The costs management process has been improved over the years but the majority of costs lawyers consider there is still scope for additional reform. Those proposed by the ACL include:

  • De-coupling case and costs management so that the court can set out the clear directions that the claim will take and the budget prepared accordingly, know the number of witnesses, type of disclosure, number and specialism of experts, and so on.
  • Updating Precedent R to reflect the approach adopted within points of dispute and reply, namely that both parties can include their comments and rebuttals within one document, which is then served and filed with the court ahead of any costs management conference.
  • Issuing guidance that sets out clearly where costs are to be considered incurred or budgeted, reducing arguments at the detailed assessment.
  • Clarifying the test for varying the cost budget – the current rules say it should happen when there have been ‘significant developments’ in the case, but at detailed assessment the budget can be departed from where there is ‘good reason to depart’. The two tests appear to have different levels and it has been interpreted that the bar is lower to establish a good reason to depart than to significant developments. Therefore, in some circumstances, it may be currently better for a solicitor to decide to not update a costs budget during the case. This is against the spirit of the rules.

Guideline hourly rates (GHR) should continue to be a starting point for summary assessment and, as the description states, a guideline. However, with fixed costs soon to be introduced for most money cases where damages exceed £100,000, the GHR should be amended to reflect that those cases where they apply may be more complex and important than the usual case now.

Our response also argues that complexity of work, rather than where it is done, should be a key factor in setting the GHR. Most members of the ACL believe that home working will in fact have little impact on overheads in the overall scheme of a case’s costs. They also call for the GHR to be reviewed no less than every two years.

Further, costs lawyers should be recognised within the GHR, as was recommended by the 2014 Foskett review. This said they should be eligible for payment at grades C or B, depending on the complexity of the work.

The ACL remains of the view that this recommendation should be included explicitly within the GHR’s ‘fee-earner’ category. Costs lawyers are regulated professionals and are qualified to conduct reserved legal activities pursuant to the Legal Services Act 2007.

In his independent review of legal services regulation in 2020, Professor Stephen Mayson said costs activities should be restricted to costs lawyers to ensure that “harmful dabbling” is avoided and greater consumer protection when dealing with the issues of costs.

The ACL considers that one method of assisting this would be to ensure that costs lawyers are enshrined within the GHR to reflect their specialism and underscore their value to the process. Furthermore, the ACL considers that such an inclusion should not be limited by the recommendations made in 2014 but should be extended to reflect that there are complex costs issues (with key costs cases regularly being heard by the Court of Appeal) that warrant grade A rates.

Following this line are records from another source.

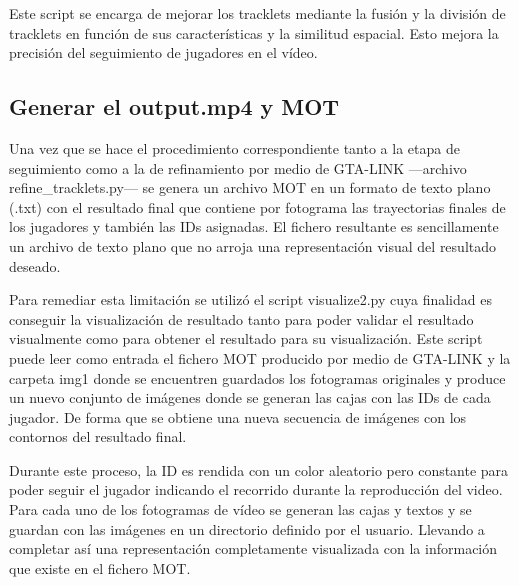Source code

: \documentclass[12pt, a4paper, twoside]{article}
\begin{document}
	Este script se encarga de mejorar los tracklets mediante la fusión y la división de tracklets en función de sus características y la similitud espacial. Esto mejora la precisión del seguimiento de jugadores en el vídeo.
	
	\subsection{Generar el output.mp4 y MOT}
	
	Una vez que se hace el procedimiento correspondiente tanto a la etapa de seguimiento como a la de refinamiento por medio de GTA-LINK —archivo refine\_tracklets.py— se genera un archivo MOT en un formato de texto plano (.txt) con el resultado final que contiene por fotograma las trayectorias finales de los jugadores y también las IDs asignadas. El fichero resultante es sencillamente un archivo de texto plano que no arroja una representación visual del resultado deseado.
	
	Para remediar esta limitación se utilizó el script visualize2.py cuya finalidad es conseguir la visualización de resultado tanto para poder validar el resultado visualmente como para obtener el resultado para su visualización. Este script puede leer como entrada el fichero MOT producido por medio de GTA-LINK y la carpeta img1 donde se encuentren guardados los fotogramas originales y produce un nuevo conjunto de imágenes donde se generan las cajas con las IDs de cada jugador. De forma que se obtiene una nueva secuencia de imágenes con los contornos del resultado final.
	
	Durante este proceso, la ID es rendida con un color aleatorio pero constante para poder seguir el jugador indicando el recorrido durante la reproducción del video. Para cada uno de los fotogramas de vídeo se generan las cajas y textos y se guardan con las imágenes en un directorio definido por el usuario. Llevando a completar así una representación completamente visualizada con la información que existe en el fichero MOT.
	
\end{document}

Without the GHR, a form of chaos would ensue, with less certainty, more satellite litigation and a lengthy evidence-based assessment necessary in almost every case. There may well be alternatives but the existing methodology (that is, average overheads with profit element applied) has proved reliable thus far and for many years.

Our response also suggests extending provisional assessment to all pre-issue costs claims and not just those worth up to £75,000, and calls for a full and in-depth review of the Solicitors Act 1974 and the mechanism for dealing with solicitor/own client costs. The current provisions are archaic and do not reflect the current legal environment, especially post-LASPO.

On fixed costs, judges should have greater discretion to take cases out of the regime. Additional work generated by vulnerability, complexity and parties behaviour should be taken into account, or else would-be claimants could find themselves either without representation or with a greater deduction from damages than a claimant in a more straightforward claim of the same value.

The costs process is not perfect, but it is much better than it was in 2013. We urge the working group not to throw the baby out with the bathwater, and instead look to reform rather than remove costs management.

As with other areas of litigation, there is no substitute for experience and the area of costs is no different. The area of costs is conducted at its best when costs lawyers are involved and can provide their advice and apply their experience to the process. All our respondents considered that costs lawyers provide value to the costs management process and we hope the CJC recognises this too.